You can see above from the colouring that the inserted denominator and numerator of the composed function cancel out. All good. Now your turn with three functions (and that will be useful for the rest of the lecture).

Warning

The prime notation \(f'(\square)\) can be error-prone. It is the derivative with respect to \(\square\) as the variable, i.e. as a block on its own (even if it depends on other variables).

\[\begin{equation*} \frac{\mathrm{d} f(\square)}{\mathrm{d} \square} = f'(\square ) \end{equation*}\]

Exercise

What would be the chain rule for three functions?

(84)#\[\begin{equation} k(x) = h(f(g(x))) \end{equation}\]

Main Steps#

Before diving into a more mathematical writing, let’s just list the main steps of backpropagation. We will detail steps 2 and 3 very soon:

Algorithm 5 (Backpropagation)

Inputs
Training data set \(X\) of \(m\) samples with each \(n\) input features, associated with their targets \(y\)

Hyperparameters

  • Learning rate \(\alpha\)

  • Number of epochs \(N\)

Start

Step 0: Weight initialization

Step 1: Forward propagation:
\(\qquad \qquad \qquad \qquad \bullet\) get list of \(m\) predictions \(\boldsymbol{\hat{y}}^{(i)}\)

Step 2: Backpropagation:
\(\qquad \qquad \qquad \qquad \bullet\) get all errors \(\boldsymbol{\delta}^{(i, \: \ell)}\) using observations \(\boldsymbol{y}^{(i)} \\[2ex]\)
\(\qquad \qquad \qquad \qquad \bullet\) sum errors and get all cost derivatives:

\[\frac{\partial \text{ Cost}}{\partial W^{(\ell)}} \qquad ; \qquad \frac{\partial \text{ Cost}}{\partial \boldsymbol{b}^{(\ell)}}\]

Step 3: Gradient Descent steps to update weights & biases:

\[\begin{split}\begin{align*} W^{(\ell)} &\leftarrow W^{(\ell)} - \alpha \frac{\partial \text{ Cost}}{\partial W^{(\ell)}} \\[1ex] \boldsymbol{b}^{(\ell)} &\leftarrow \boldsymbol{b}^{(\ell)} - \alpha \frac{\partial \text{ Cost}}{\partial \boldsymbol{b}^{(\ell)}} \end{align*} \end{split}\]

End of epoch, repeat step 1 - 3 until/unless:

Exit conditions:

  • Number of epochs \(N^\text{epoch}\) is reached

  • If all derivatives are zero or below a small threshold

Computations#

Now there will be math.

What is the goal?#

Always a good question to start.
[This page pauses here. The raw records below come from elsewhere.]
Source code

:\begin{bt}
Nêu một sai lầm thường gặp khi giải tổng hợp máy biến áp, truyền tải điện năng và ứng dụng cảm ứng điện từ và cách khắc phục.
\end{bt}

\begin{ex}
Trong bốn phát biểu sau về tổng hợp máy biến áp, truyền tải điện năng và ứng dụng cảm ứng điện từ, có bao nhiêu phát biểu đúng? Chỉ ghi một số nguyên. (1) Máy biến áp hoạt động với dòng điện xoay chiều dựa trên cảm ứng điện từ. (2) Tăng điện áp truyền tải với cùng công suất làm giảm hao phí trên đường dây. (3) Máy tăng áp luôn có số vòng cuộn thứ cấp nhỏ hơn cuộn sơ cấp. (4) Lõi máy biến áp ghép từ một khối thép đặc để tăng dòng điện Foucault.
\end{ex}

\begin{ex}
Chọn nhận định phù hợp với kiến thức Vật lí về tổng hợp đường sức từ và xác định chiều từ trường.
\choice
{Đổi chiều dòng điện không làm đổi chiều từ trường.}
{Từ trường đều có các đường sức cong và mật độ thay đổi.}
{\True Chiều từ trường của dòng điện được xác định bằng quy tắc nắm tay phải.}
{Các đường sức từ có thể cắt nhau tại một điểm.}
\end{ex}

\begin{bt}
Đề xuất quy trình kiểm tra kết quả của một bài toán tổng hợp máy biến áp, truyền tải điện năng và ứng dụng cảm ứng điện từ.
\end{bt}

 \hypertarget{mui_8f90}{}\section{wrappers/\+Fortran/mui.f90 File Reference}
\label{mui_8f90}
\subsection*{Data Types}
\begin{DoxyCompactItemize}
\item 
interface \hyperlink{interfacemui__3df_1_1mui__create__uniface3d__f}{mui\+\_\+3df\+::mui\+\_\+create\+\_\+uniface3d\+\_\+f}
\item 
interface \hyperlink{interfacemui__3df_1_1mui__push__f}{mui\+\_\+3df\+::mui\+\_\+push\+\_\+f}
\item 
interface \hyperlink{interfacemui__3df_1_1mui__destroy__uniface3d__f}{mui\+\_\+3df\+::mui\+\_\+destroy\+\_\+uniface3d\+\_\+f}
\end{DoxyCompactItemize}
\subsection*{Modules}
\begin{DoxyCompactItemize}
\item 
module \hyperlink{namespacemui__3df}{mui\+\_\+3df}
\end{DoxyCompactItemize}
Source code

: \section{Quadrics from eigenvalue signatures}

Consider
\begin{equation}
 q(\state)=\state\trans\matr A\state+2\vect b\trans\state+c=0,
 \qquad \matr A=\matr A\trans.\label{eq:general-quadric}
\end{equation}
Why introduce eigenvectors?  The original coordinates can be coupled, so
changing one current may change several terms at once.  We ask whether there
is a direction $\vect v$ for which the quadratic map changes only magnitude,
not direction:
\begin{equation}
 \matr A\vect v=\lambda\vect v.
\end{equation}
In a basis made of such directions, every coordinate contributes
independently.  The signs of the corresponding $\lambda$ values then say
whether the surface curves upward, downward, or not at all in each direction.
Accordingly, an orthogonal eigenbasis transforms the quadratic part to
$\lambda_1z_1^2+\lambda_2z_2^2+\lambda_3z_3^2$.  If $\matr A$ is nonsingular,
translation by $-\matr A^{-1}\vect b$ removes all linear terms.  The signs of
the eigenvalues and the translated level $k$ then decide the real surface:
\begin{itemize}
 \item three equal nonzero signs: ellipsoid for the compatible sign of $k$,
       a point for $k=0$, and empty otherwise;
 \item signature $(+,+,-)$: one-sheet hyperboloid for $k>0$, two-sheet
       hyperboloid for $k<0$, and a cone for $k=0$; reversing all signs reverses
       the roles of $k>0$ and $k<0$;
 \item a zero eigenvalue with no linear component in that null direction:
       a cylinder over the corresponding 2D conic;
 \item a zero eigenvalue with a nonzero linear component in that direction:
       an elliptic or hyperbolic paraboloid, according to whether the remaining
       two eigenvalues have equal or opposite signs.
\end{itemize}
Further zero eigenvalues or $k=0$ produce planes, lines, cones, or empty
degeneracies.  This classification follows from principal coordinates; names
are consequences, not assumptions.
We want to tweak the weights \(\boldsymbol{W}\) and biases \(\boldsymbol{b}\) so that the network predictions \(\boldsymbol{\hat{y}}^{(i)}\) get as close as they can be to the observed values \(\boldsymbol{y}^{(i)}\). For all samples \(i\) of the training dataset. In other words, we want to know how to change the weights and biases so that we minimize the cost:

(86)#\[ \min_{\boldsymbol{W},\boldsymbol{b}} \text{ Cost}(\boldsymbol{W},\boldsymbol{b})\]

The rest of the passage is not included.